■ **ASSIGNMENT**: What is needed is an exact repetition of the lines from the first one in the data through the line with "[Parse the URL](#user-content--parse-the-url)", with no pictures.

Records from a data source

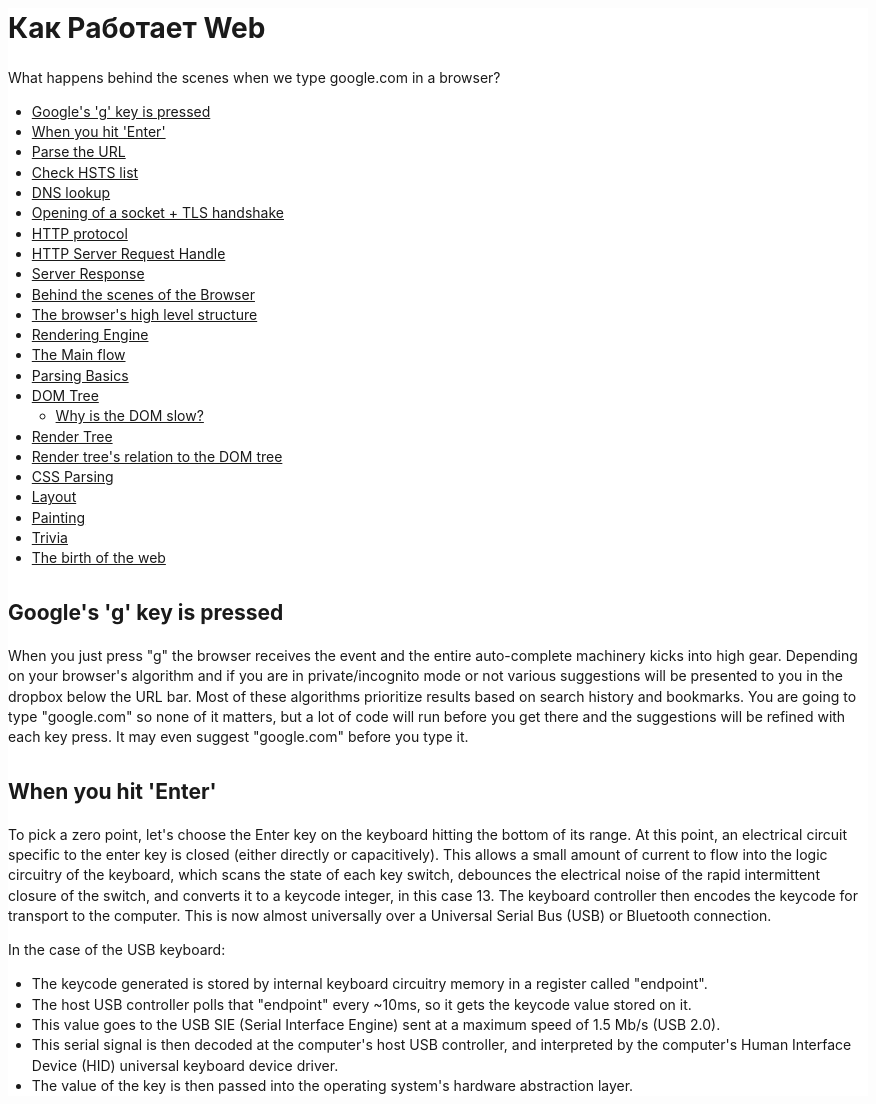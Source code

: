 # Как Работает Web

 What happens behind the scenes when we type google.com in a browser?
 
* [Google's 'g' key is pressed](#user-content-googles-g-key-is-pressed)
* [When you hit 'Enter'](#user-content--when-you-hit-enter)
* [Parse the URL](#user-content--parse-the-url)
* [Check HSTS list](#user-content--check-hsts-list)
* [DNS lookup](#user-content--dns-lookup)
* [Opening of a socket + TLS handshake](#user-content--opening-of-a-socket--tls-handshake)
* [HTTP protocol](#user-content--http-protocol)
* [HTTP Server Request Handle](#user-content--http-server-request-handle)
* [Server Response](#user-content--server-response)
* [Behind the scenes of the Browser](#user-content--behind-the-scenes-of-the-browser)
* [The browser's high level structure](#user-content--the-browsers-high-level-structure)
* [Rendering Engine](#user-content--rendering-engine)
* [The Main flow](#user-content--the-main-flow)
* [Parsing Basics](#user-content--parsing-basics)
* [DOM Tree](#user-content--dom-tree)
  * [Why is the DOM slow?](#user-content--why-is-the-dom-slow)
* [Render Tree](#user-content--render-tree)
* [Render tree's relation to the DOM tree](#user-content--render-trees-relation-to-the-dom-tree)
* [CSS Parsing](#user-content--css-parsing)
* [Layout](#user-content--layout)
* [Painting](#user-content--painting)
* [Trivia](#user-content--trivia)
* [The birth of the web](#user-content--the-birth-of-the-web)

 ## Google's 'g' key is pressed

When you just press "g" the browser receives the event and the entire auto-complete machinery kicks into high gear. Depending on your browser's algorithm and if you are in private/incognito mode or not various suggestions will be presented to you in the dropbox below the URL bar. Most of these algorithms prioritize results based on search history and bookmarks. You are going to type "google.com" so none of it matters, but a lot of code will run before you get there and the suggestions will be refined with each key press. It may even suggest "google.com" before you type it.

##  [](https://github.com/vasanthk/how-web-works#when-you-hit-enter) When you hit 'Enter'

To pick a zero point, let's choose the Enter key on the keyboard hitting the bottom of its range. At this point, an electrical circuit specific to the enter key is closed (either directly or capacitively). This allows a small amount of current to flow into the logic circuitry of the keyboard, which scans the state of each key switch, debounces the electrical noise of the rapid intermittent closure of the switch, and converts it to a keycode integer, in this case 13. The keyboard controller then encodes the keycode for transport to the computer. This is now almost universally over a Universal Serial Bus (USB) or Bluetooth connection.

In the case of the USB keyboard:

*   The keycode generated is stored by internal keyboard circuitry memory in a register called "endpoint".
*   The host USB controller polls that "endpoint" every \~10ms, so it gets the keycode value stored on it.
*   This value goes to the USB SIE (Serial Interface Engine) sent at a maximum speed of 1.5 Mb/s (USB 2.0).
*   This serial signal is then decoded at the computer's host USB controller, and interpreted by the computer's Human Interface Device (HID) universal keyboard device driver.
*   The value of the key is then passed into the operating system's hardware abstraction layer.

■ **YOUR RESPONSE**:
Source code

: # Как Работает Web

 What happens behind the scenes when we type google.com in a browser?
 
* [Google's 'g' key is pressed](#user-content-googles-g-key-is-pressed)
* [When you hit 'Enter'](#user-content--when-you-hit-enter)
* [Parse the URL](#user-content--parse-the-url)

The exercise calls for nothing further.